Friday, August 25, 2006

In other discussions . . .

What makes the perfect song? That's the subject of this discussion. Laying out theories? Making lists? Justifying choices? Oh. My. God. This forum may have made my week.

Wednesday, August 23, 2006

I, Bourgeois

So the other night, I was unable to bring myself to attend my martial arts class. I do so try to be a dedicated student, but I was tired, grouchy, overwhelmed; I felt overscheduled, underslept, potently dissatisfied with self, life, work, and recreation.
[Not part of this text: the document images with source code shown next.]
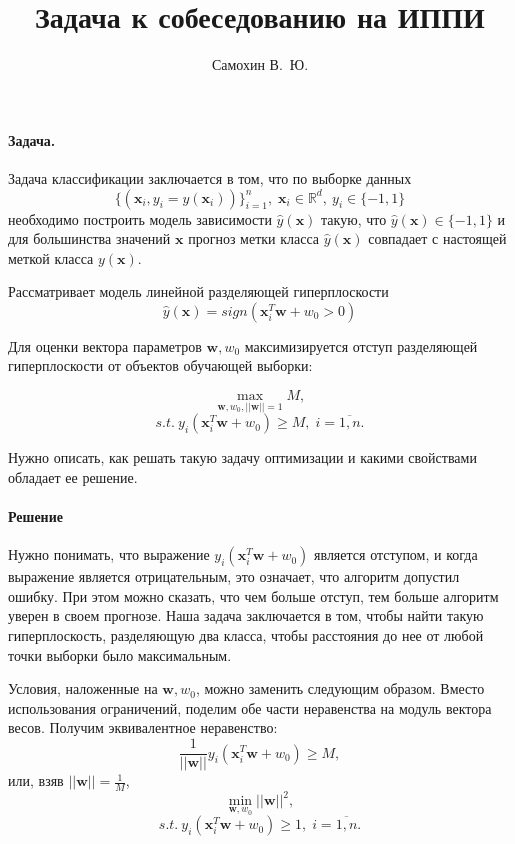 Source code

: \documentclass[12pt]{article}
\title{Задача к собеседованию на ИППИ}
\author{Самохин В.~Ю.}
\renewcommand{\geq}{\ensuremath{\geqslant}}
\begin{document}
	\maketitle
	\paragraph{Задача. }
	Задача классификации заключается в том, что по выборке данных $$\{(\mathbf{x}_i, y_i = y(\mathbf{x}_i))\}_{i=1}^{n}, \; \mathbf{x}_i \in \mathbb{R}^d,\ y_i \in \{-1,1\}$$
	необходимо построить модель зависимости $\hat{y}(\mathbf{x})$ такую, что $\hat{y}(\mathbf{x}) \in \{-1,1\}$ и для большинства значений $\mathbf{x}$ прогноз метки класса $\hat{y}(\mathbf{x})$ совпадает с настоящей меткой класса $y(\mathbf{x})$.
	
	Рассматривает модель линейной разделяющей гиперплоскости $$\hat{y}(\mathbf{x}) = sign(\mathbf{x}_i^T\mathbf{w} + w_0 > 0)$$
	
	Для оценки вектора параметров $\mathbf{w}, w_0$ максимизируется отступ разделяющей гиперплоскости от объектов обучающей выборки:
	
	$$\underset{\mathbf{w}, w_0, ||\mathbf{w}|| = 1}{\max}M,$$
	$$s.t. \ y_i(\mathbf{x}_i^T\mathbf{w} + w_0) \geq M, \; i = \overline{1,n}.$$
	
	Нужно описать, как решать такую задачу оптимизации и какими свойствами обладает ее решение.
	
	\paragraph{Решение}
	
	Нужно понимать, что выражение $y_i(\mathbf{x}_i^T\mathbf{w} + w_0)$ является отступом, и когда выражение является отрицательным, это означает, что алгоритм допустил ошибку. При этом можно сказать, что чем больше отступ, тем больше алгоритм уверен в своем прогнозе.
	Наша задача заключается в том, чтобы найти такую гиперплоскость, разделяющую два класса, чтобы расстояния до нее от любой точки выборки было максимальным.
	
	Условия, наложенные на $\mathbf{w}, w_0$, можно заменить следующим образом. Вместо использования ограничений, поделим обе части неравенства на модуль вектора весов.
	Получим эквивалентное неравенство:
	$$\dfrac{1}{||\mathbf{w}||} y_i(\mathbf{x}_i^T\mathbf{w} + w_0) \geq M,$$
	или, взяв $||\mathbf{w}|| = \frac{1}{M}$,
		$$\underset{\mathbf{w}, w_0}{\min} ||\mathbf{w}||^2,$$
	$$s.t. \ y_i(\mathbf{x}_i^T\mathbf{w} + w_0) \geq 1, \; i = \overline{1,n}.$$
	
\end{document}
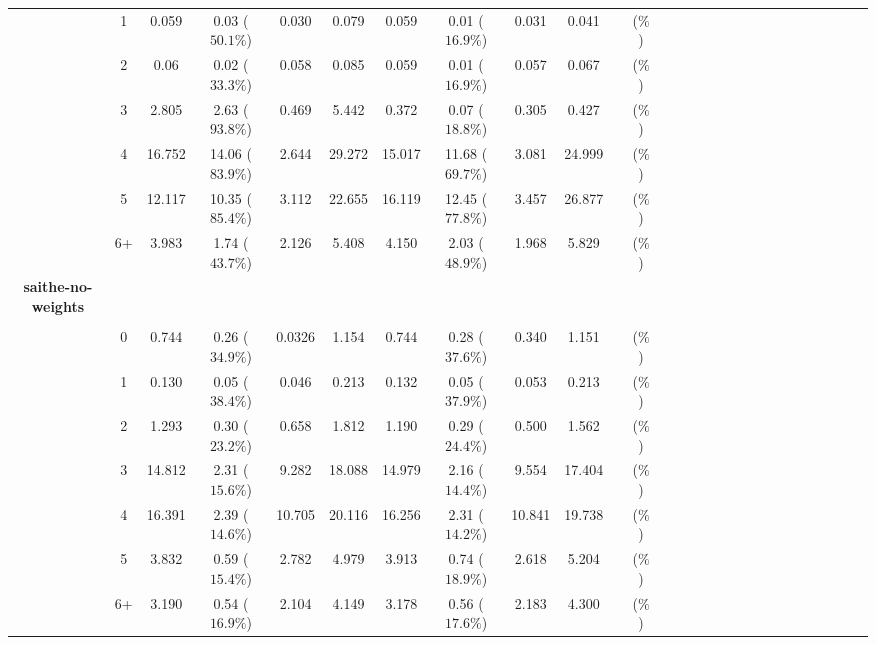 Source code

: \documentclass[a4paper 12pt]{article}
\numberwithin{equation}{section}
\begin{document}
\begin{tiny}
\begin{table}[h!]
\begin{tabular}{ccccccccccccccccccccccccccc}
\raisebox{1.5ex}{2018 Q1} & 1& 0.059 &0.03 ($50.1 \%$) & 0.030 & 0.079  & 0.059 &0.01 ($16.9 \%$) &0.031 &0.041 &  &  ($ \%$) \\[1ex]
& 2  & 0.06   & 0.02 ($33.3 \%$) &0.058 &0.085  &0.059  &0.01   ($16.9 \%$) &0.057 &0.067 & &  ($ \%$) \\[1ex]
& 3  & 2.805  & 2.63 ($93.8 \%$) &0.469 & 5.442 &0.372  &0.07   ($18.8 \%$) &0.305 &0.427 & &  ($ \%$) \\[1ex]
& 4  & 16.752 &14.06 ($83.9 \%$) &2.644 &29.272 &15.017 &11.68  ($69.7 \%$) &3.081 &24.999 & &  ($ \%$) \\[1ex]
& 5  & 12.117 &10.35 ($85.4 \%$) &3.112 &22.655 &16.119 &12.45 ($77.8 \%$) &3.457 &26.877 & &  ($ \%$) \\[1ex]
& 6+ & 3.983  &1.74  ($43.7 \%$) &2.126 & 5.408 &4.150  &2.03  ($48.9 \%$)  &1.968 &5.829 & &  ($ \%$)\\[3.5ex]



{\bf saithe-no-weights} \\[1.0ex]
\cmidrule(lr{0.1em}){1-1}\\[1.0ex]

\raisebox{1.5ex}{2017 Q3} & 0& 0.744 &0.26 ($34.9 \%$) & 0.0326 & 1.154  & 0.744 &0.28 ($37.6 \%$) &0.340 &1.151 &  &  ($ \%$) \\[1ex]
 & 1  & 0.130   & 0.05 ($38.4 \%$) &0.046 &0.213  &0.132  &0.05   ($37.9 \%$) &0.053 &0.213 & &  ($ \%$) \\[1ex]
& 2  & 1.293  & 0.30 ($23.2 \%$) &0.658 & 1.812 &1.190  &0.29   ($24.4 \%$) &0.500 &1.562 & &  ($ \%$) \\[1ex]
& 3  & 14.812 & 2.31 ($15.6 \%$) &9.282 &18.088 &14.979 &2.16  ($14.4 \%$) &9.554 &17.404 & &  ($ \%$) \\[1ex]
& 4  & 16.391 &2.39 ($14.6 \%$) &10.705 &20.116 &16.256 &2.31 ($14.2 \%$) &10.841 &19.738 & &  ($ \%$) \\[1ex]
& 5 & 3.832  &0.59  ($15.4 \%$) &2.782 & 4.979 &3.913  &0.74  ($18.9 \%$)  &2.618 &5.204 & &  ($ \%$)\\[1ex]
& 6+ & 3.190  &0.54  ($16.9 \%$) &2.104 & 4.149 &3.178  &0.56  ($17.6 \%$)  &2.183 &4.300 & &  ($ \%$)\\[3.5ex]


\end{tabular}
\end{table}
\end{tiny}
\end{document}
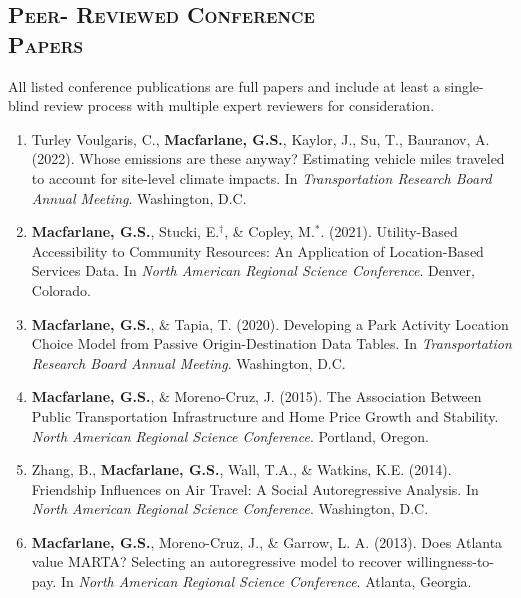 \documentclass[margin,line]{res}
\newif\ifdetail
\newcounter{enuminitialize}
\newenvironment{myenum}[1][]
{%
 \setcounter{enuminitialize}{#1}
 \addtocounter{enuminitialize}{2}
 \begin{enumerate}[left= 4pt, itemsep=12pt, start=\value{enuminitialize}, label=\arabic*\addtocounter{enumi}{-2}]
}
{%
 \end{enumerate}
}
\newcommand{\secfont}{\scshape }
\begin{document}
\begin{resume}

\noindent\makebox[\linewidth]{\rule{\linewidth}{0.4pt}}
\section{\secfont Peer- Reviewed Conference \\ Papers}
All listed conference publications are full papers and include at least a
single-blind review process with multiple expert reviewers for consideration.
\ifdetail Papers 1 and 2 resulted from my undergraduate honors thesis, papers 3 through 5
resulted from my doctoral work, and items 6 through 8 represent work completed since joining the faculty at BYU.\fi
\vspace{.3cm}
\begin{myenum}[8]
\item Turley Voulgaris, C., \textbf{Macfarlane, G.S.}, Kaylor, J., Su, T., Bauranov, A. (2022). Whose emissions are these anyway? Estimating vehicle miles traveled to account for site-level climate impacts. In \textit{Transportation Research Board Annual Meeting}. Washington, D.C.

\item \textbf{Macfarlane, G.S.}, Stucki,  E.$^\dagger$,  \& Copley, M.$^*$. (2021). Utility-Based Accessibility to Community Resources: An Application of Location-Based Services Data. In \textit{North American Regional Science Conference}. Denver, Colorado.

\item \textbf{Macfarlane, G.S.}, \& Tapia, T. (2020). Developing a Park Activity Location Choice Model from Passive Origin-Destination Data Tables. In \textit{ Transportation Research Board Annual Meeting}. Washington, D.C.

\item \textbf{Macfarlane, G.S.}, \& Moreno-Cruz, J. (2015). The Association Between Public Transportation Infrastructure and Home Price Growth and Stability. \textit{North American Regional Science Conference}. Portland, Oregon.

\item Zhang, B., \textbf{Macfarlane, G.S.}, Wall, T.A., \& Watkins, K.E. (2014). Friendship Influences on Air Travel: A Social Autoregressive Analysis. In \textit{ North American Regional Science Conference}. Washington, D.C.

\item \textbf{Macfarlane, G.S.}, Moreno-Cruz, J., \& Garrow, L. A. (2013). Does Atlanta value MARTA? Selecting an autoregressive model to recover willingness-to-pay. In \textit{ North American Regional Science Conference}. Atlanta, Georgia.


\end{myenum}
\end{resume}
\end{document}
My solution? Retail therapy.

Now, I rarely engage in retail therapy, mostly because our economic circumstances are such that even acquiring what we need is sometimes a bit of an ordeal. But I was feeling a particular dissatisfaction with my khakis: they're the sort of light tan, generic-looking Old Navy khakis that are the uniform of fashion-indifferent, business-casual office drones everywhere. So I find myself a lovely pair of herringbone-style khakis, made of cotton, but with the weave and texture of herringbone tweed. They're brownish, but neutral enough that they could as easily be worn with cool colors as warm, with a shirt and tie, a jersey, a T-shirt and sport jacket, you name it.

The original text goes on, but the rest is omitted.